Exercise goal:
Once the pictures are removed, output the remaining entries exactly as given.
· · ·
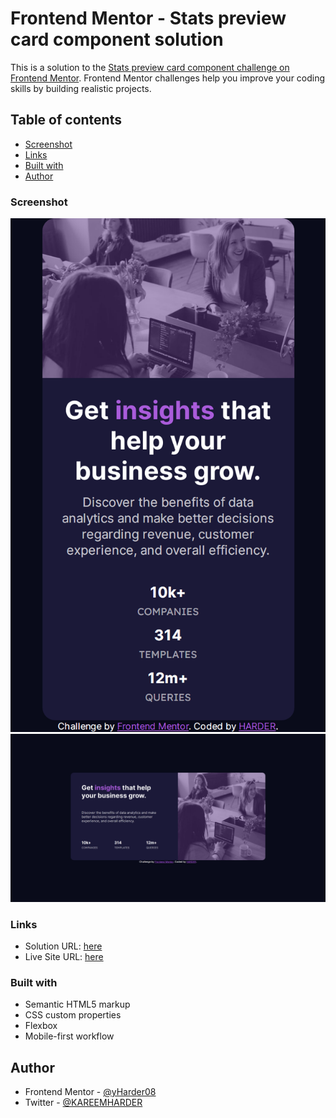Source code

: # Frontend Mentor - Stats preview card component solution

This is a solution to the [Stats preview card component challenge on Frontend Mentor](https://www.frontendmentor.io/challenges/stats-preview-card-component-8JqbgoU62). Frontend Mentor challenges help you improve your coding skills by building realistic projects. 

## Table of contents

  - [Screenshot](#screenshot)
  - [Links](#links)
  - [Built with](#built-with)
  - [Author](#author)


### Screenshot

![screenshot mobile](/media/127.0.0.1_5500_%20(3).png)
![screenshot desktop](/media/127.0.0.1_5500_%20(2).png)

### Links

- Solution URL: [here](https://www.frontendmentor.io/solutions/responsive-page-using-css-flexbox-WaFoGBBZY8)
- Live Site URL: [here](https://stats-preview-card-component-sage-iota.vercel.app/)


### Built with

- Semantic HTML5 markup
- CSS custom properties
- Flexbox
- Mobile-first workflow

## Author

- Frontend Mentor - [@yHarder08](https://www.frontendmentor.io/profile/Harder08)
- Twitter - [@KAREEMHARDER](https://www.twitter.com/KAREEMHARDER)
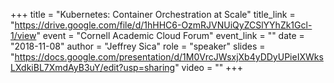 +++
title = "Kubernetes: Container Orchestration at Scale"
title_link = "https://drive.google.com/file/d/1hHHC6-OzmRJVNUiQyZCSlYYhZk1Gcl-1/view"
event = "Cornell Academic Cloud Forum"
event_link = ""
date = "2018-11-08"
author = "Jeffrey Sica"
role = "speaker"
slides = "https://docs.google.com/presentation/d/1M0VrcJWsxjXb4yDDyUPieIXWksLXdkiBL7XmdAyB3uY/edit?usp=sharing"
video = ""
+++
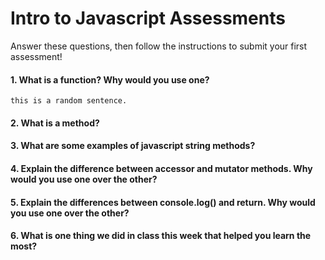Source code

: # Intro to Javascript Assessments

Answer these questions, then follow the instructions to submit your first assessment!

#### 1. What is a function? Why would you use one?
    this is a random sentence.

#### 2. What is a method?

#### 3. What are some examples of javascript string methods?

#### 4. Explain the difference between accessor and mutator methods. Why would you use one over the other?

#### 5. Explain the differences between console.log() and return. Why would you use one over the other?

#### 6. What is one thing we did in class this week that helped you learn the most?  
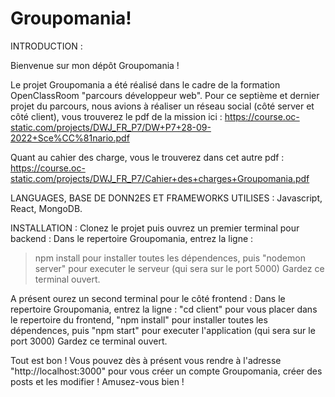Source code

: # Groupomania!


INTRODUCTION :

 Bienvenue sur mon dépôt Groupomania !
 
 Le projet Groupomania a été réalisé dans le cadre de la formation OpenClassRoom "parcours développeur web".
 Pour ce septième et dernier projet du parcours, nous avions à réaliser un réseau social (côté server et côté client),
 vous trouverez le pdf de la mission ici :
 https://course.oc-static.com/projects/DWJ_FR_P7/DW+P7+28-09-2022+Sce%CC%81nario.pdf
 
 Quant au cahier des charge, vous le trouverez dans cet autre pdf :
 https://course.oc-static.com/projects/DWJ_FR_P7/Cahier+des+charges+Groupomania.pdf
 
 
 LANGUAGES, BASE DE DONN2ES ET FRAMEWORKS UTILISES :
 Javascript, React, MongoDB.
 
 
 INSTALLATION :
 Clonez le projet puis ouvrez un premier terminal pour backend :
 Dans le repertoire Groupomania, entrez la ligne : 
 >npm install
 pour installer toutes les dépendences,
 puis "nodemon server" pour executer le serveur (qui sera sur le port 5000)
 Gardez ce terminal ouvert.
 
 A présent ourez un second terminal pour le côté frontend :
 Dans le repertoire Groupomania, entrez la ligne : 
 "cd client" pour vous placer dans le repertoire du frontend,
 "npm install" pour installer toutes les dépendences,
 puis "npm start" pour executer l'application (qui sera sur le port 3000)
 Gardez ce terminal ouvert.
 
 Tout est bon ! 
 Vous pouvez dès à présent vous rendre à l'adresse "http://localhost:3000" 
 pour vous créer un compte Groupomania, créer des posts et les modifier !
 Amusez-vous bien !
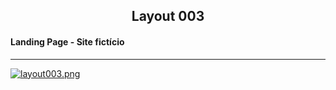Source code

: <h2 align="center">Layout 003</h2>

<h4>Landing Page - Site fictício</h4>

___

[![layout003.png](https://i.postimg.cc/SsKwj1PW/layout003.png)](https://postimg.cc/zL9dc78B)
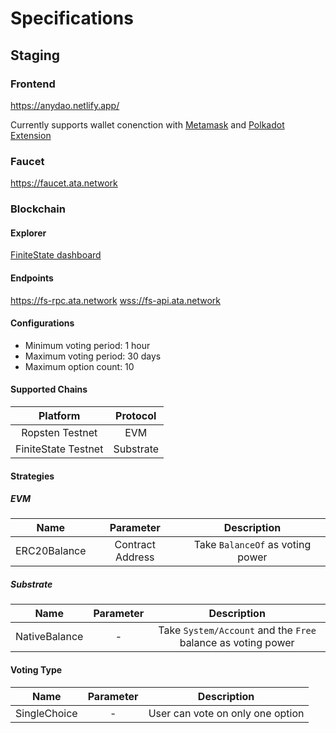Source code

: # Specifications
## Staging

### Frontend
<https://anydao.netlify.app/>

Currently supports wallet conenction with [Metamask](https://metamask.io/) and [Polkadot Extension](https://polkadot.js.org/extension/)

### Faucet
<https://faucet.ata.network>

### Blockchain
#### Explorer
[FiniteState dashboard](https://dashboard.ata.network/?rpc=wss%3A%2F%2Ffs-api.ata.network#/explorer)
#### Endpoints
<https://fs-rpc.ata.network>
<wss://fs-api.ata.network>
#### Configurations
- Minimum voting period: 1 hour
- Maximum voting period: 30 days
- Maximum option count: 10
#### Supported Chains
|     Platform      | Protocol|
|:-----------------:|:-------:|
|  Ropsten Testnet  |   EVM   |
|FiniteState Testnet|Substrate|

#### Strategies
##### EVM
|     Name   |   Parameter    |          Description           |
|:----------:|:--------------:|:------------------------------:|
|ERC20Balance|Contract Address|Take `BalanceOf` as voting power|

##### Substrate
|    Name     |Parameter|  Description  |
|:-----------:|:-------:|:-------------:|
|NativeBalance|    -    |Take `System/Account` and the `Free` balance as voting power|

#### Voting Type
|    Name    | Parameter |Description|
|:----------:|:---------:|:---------:|
|SingleChoice|     -     |User can vote on only one option|
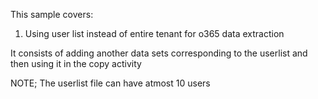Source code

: This sample covers:
 1. Using user list instead of entire tenant for o365 data extraction

It consists of adding another data sets corresponding to the userlist and then using it in the copy activity

NOTE; The userlist file can have atmost 10 users
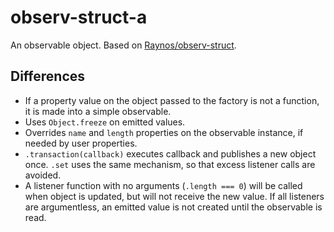 observ-struct-a
===============

An observable object. Based on [Raynos/observ-struct](https://github.com/Raynos/observ-struct/).

Differences
-----------

- If a property value on the object passed to the factory is not a function, it is made into a simple observable.
- Uses `Object.freeze` on emitted values.
- Overrides `name` and `length` properties on the observable instance, if needed by user properties.
- `.transaction(callback)` executes callback and publishes a new object once. `.set` uses the same mechanism, so that excess listener calls are avoided.
- A listener function with no arguments (`.length === 0`) will be called when object is updated, but will not receive the new value. If all listeners are argumentless, an emitted value is not created until the observable is read.
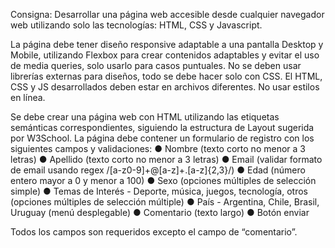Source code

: Consigna:
Desarrollar una página web accesible desde cualquier navegador web utilizando solo las tecnologías: HTML,
CSS y Javascript.

La página debe tener diseño responsive adaptable a una pantalla Desktop y Mobile, utilizando Flexbox para
crear contenidos adaptables y evitar el uso de media queries, solo usarlo para casos puntuales. No se deben
usar librerías externas para diseños, todo se debe hacer solo con CSS. El HTML, CSS y JS desarrollados
deben estar en archivos diferentes. No usar estilos en línea.

Se debe crear una página web con HTML utilizando las etiquetas semánticas correspondientes, siguiendo la
estructura de Layout sugerida por W3School. La página debe contener un formulario de registro con los
siguientes campos y validaciones:
● Nombre (texto corto no menor a 3 letras)
● Apellido (texto corto no menor a 3 letras)
● Email (validar formato de email usando regex /[a-z0-9]+@[a-z]+\.[a-z]{2,3}/)
● Edad (número entero mayor a 0 y menor a 100)
● Sexo (opciones múltiples de selección simple)
● Temas de Interés - Deporte, música, juegos, tecnología, otros (opciones múltiples de selección
múltiple)
● País - Argentina, Chile, Brasil, Uruguay (menú desplegable)
● Comentario (texto largo)
● Botón enviar

Todos los campos son requeridos excepto el campo de “comentario”.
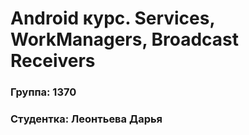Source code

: # Android курс. Services, WorkManagers, Broadcast Receivers
### Группа: 1370
### Студентка: Леонтьева Дарья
· · ·
Final answer:
Source code

: # Frontend Mentor - Stats preview card component solution

This is a solution to the [Stats preview card component challenge on Frontend Mentor](https://www.frontendmentor.io/challenges/stats-preview-card-component-8JqbgoU62). Frontend Mentor challenges help you improve your coding skills by building realistic projects. 

## Table of contents

  - [Screenshot](#screenshot)
  - [Links](#links)
  - [Built with](#built-with)
  - [Author](#author)


### Screenshot

![screenshot mobile](/media/127.0.0.1_5500_%20(3).png)
![screenshot desktop](/media/127.0.0.1_5500_%20(2).png)

### Links

- Solution URL: [here](https://www.frontendmentor.io/solutions/responsive-page-using-css-flexbox-WaFoGBBZY8)
- Live Site URL: [here](https://stats-preview-card-component-sage-iota.vercel.app/)


### Built with

- Semantic HTML5 markup
- CSS custom properties
- Flexbox
- Mobile-first workflow

## Author

- Frontend Mentor - [@yHarder08](https://www.frontendmentor.io/profile/Harder08)
- Twitter - [@KAREEMHARDER](https://www.twitter.com/KAREEMHARDER)
 +++
title = "Kubernetes: Container Orchestration at Scale"
title_link = "https://drive.google.com/file/d/1hHHC6-OzmRJVNUiQyZCSlYYhZk1Gcl-1/view"
event = "Cornell Academic Cloud Forum"
event_link = ""
date = "2018-11-08"
author = "Jeffrey Sica"
role = "speaker"
slides = "https://docs.google.com/presentation/d/1M0VrcJWsxjXb4yDDyUPieIXWksLXdkiBL7XmdAyB3uY/edit?usp=sharing"
video = ""
+++
Source code

: # Intro to Javascript Assessments

Answer these questions, then follow the instructions to submit your first assessment!

#### 1. What is a function? Why would you use one?
    this is a random sentence.

#### 2. What is a method?

#### 3. What are some examples of javascript string methods?

#### 4. Explain the difference between accessor and mutator methods. Why would you use one over the other?

#### 5. Explain the differences between console.log() and return. Why would you use one over the other?

#### 6. What is one thing we did in class this week that helped you learn the most?  
Source code

: # Groupomania!


INTRODUCTION :

 Bienvenue sur mon dépôt Groupomania !
 
 Le projet Groupomania a été réalisé dans le cadre de la formation OpenClassRoom "parcours développeur web".
 Pour ce septième et dernier projet du parcours, nous avions à réaliser un réseau social (côté server et côté client),
 vous trouverez le pdf de la mission ici :
 https://course.oc-static.com/projects/DWJ_FR_P7/DW+P7+28-09-2022+Sce%CC%81nario.pdf
 
 Quant au cahier des charge, vous le trouverez dans cet autre pdf :
 https://course.oc-static.com/projects/DWJ_FR_P7/Cahier+des+charges+Groupomania.pdf
 
 
 LANGUAGES, BASE DE DONN2ES ET FRAMEWORKS UTILISES :
 Javascript, React, MongoDB.
 
 
 INSTALLATION :
 Clonez le projet puis ouvrez un premier terminal pour backend :
 Dans le repertoire Groupomania, entrez la ligne : 
 >npm install
 pour installer toutes les dépendences,
 puis "nodemon server" pour executer le serveur (qui sera sur le port 5000)
 Gardez ce terminal ouvert.
 
 A présent ourez un second terminal pour le côté frontend :
 Dans le repertoire Groupomania, entrez la ligne : 
 "cd client" pour vous placer dans le repertoire du frontend,
 "npm install" pour installer toutes les dépendences,
 puis "npm start" pour executer l'application (qui sera sur le port 3000)
 Gardez ce terminal ouvert.
 
 Tout est bon ! 
 Vous pouvez dès à présent vous rendre à l'adresse "http://localhost:3000" 
 pour vous créer un compte Groupomania, créer des posts et les modifier !
 Amusez-vous bien !
Source code

: <h2 align="center">Layout 003</h2>

<h4>Landing Page - Site fictício</h4>

___

[![layout003.png](https://i.postimg.cc/SsKwj1PW/layout003.png)](https://postimg.cc/zL9dc78B)
Source code

: # Specifications
## Staging

### Frontend
<https://anydao.netlify.app/>

Currently supports wallet conenction with [Metamask](https://metamask.io/) and [Polkadot Extension](https://polkadot.js.org/extension/)

### Faucet
<https://faucet.ata.network>

### Blockchain
#### Explorer
[FiniteState dashboard](https://dashboard.ata.network/?rpc=wss%3A%2F%2Ffs-api.ata.network#/explorer)
#### Endpoints
<https://fs-rpc.ata.network>
<wss://fs-api.ata.network>
#### Configurations
- Minimum voting period: 1 hour
- Maximum voting period: 30 days
- Maximum option count: 10
#### Supported Chains
|     Platform      | Protocol|
|:-----------------:|:-------:|
|  Ropsten Testnet  |   EVM   |
|FiniteState Testnet|Substrate|

#### Strategies
##### EVM
|     Name   |   Parameter    |          Description           |
|:----------:|:--------------:|:------------------------------:|
|ERC20Balance|Contract Address|Take `BalanceOf` as voting power|

##### Substrate
|    Name     |Parameter|  Description  |
|:-----------:|:-------:|:-------------:|
|NativeBalance|    -    |Take `System/Account` and the `Free` balance as voting power|

#### Voting Type
|    Name    | Parameter |Description|
|:----------:|:---------:|:---------:|
|SingleChoice|     -     |User can vote on only one option|
Source code

: This sample covers:
 1. Using user list instead of entire tenant for o365 data extraction

It consists of adding another data sets corresponding to the userlist and then using it in the copy activity

NOTE; The userlist file can have atmost 10 users
 observ-struct-a
===============

An observable object. Based on [Raynos/observ-struct](https://github.com/Raynos/observ-struct/).

Differences
-----------

- If a property value on the object passed to the factory is not a function, it is made into a simple observable.
- Uses `Object.freeze` on emitted values.
- Overrides `name` and `length` properties on the observable instance, if needed by user properties.
- `.transaction(callback)` executes callback and publishes a new object once. `.set` uses the same mechanism, so that excess listener calls are avoided.
- A listener function with no arguments (`.length === 0`) will be called when object is updated, but will not receive the new value. If all listeners are argumentless, an emitted value is not created until the observable is read.
Source code

: Consigna:
Desarrollar una página web accesible desde cualquier navegador web utilizando solo las tecnologías: HTML,
CSS y Javascript.

La página debe tener diseño responsive adaptable a una pantalla Desktop y Mobile, utilizando Flexbox para
crear contenidos adaptables y evitar el uso de media queries, solo usarlo para casos puntuales. No se deben
usar librerías externas para diseños, todo se debe hacer solo con CSS. El HTML, CSS y JS desarrollados
deben estar en archivos diferentes. No usar estilos en línea.

Se debe crear una página web con HTML utilizando las etiquetas semánticas correspondientes, siguiendo la
estructura de Layout sugerida por W3School. La página debe contener un formulario de registro con los
siguientes campos y validaciones:
● Nombre (texto corto no menor a 3 letras)
● Apellido (texto corto no menor a 3 letras)
● Email (validar formato de email usando regex /[a-z0-9]+@[a-z]+\.[a-z]{2,3}/)
● Edad (número entero mayor a 0 y menor a 100)
● Sexo (opciones múltiples de selección simple)
● Temas de Interés - Deporte, música, juegos, tecnología, otros (opciones múltiples de selección
múltiple)
● País - Argentina, Chile, Brasil, Uruguay (menú desplegable)
● Comentario (texto largo)
● Botón enviar

Todos los campos son requeridos excepto el campo de “comentario”.
Source code

: # Android курс. Services, WorkManagers, Broadcast Receivers
### Группа: 1370
### Студентка: Леонтьева Дарья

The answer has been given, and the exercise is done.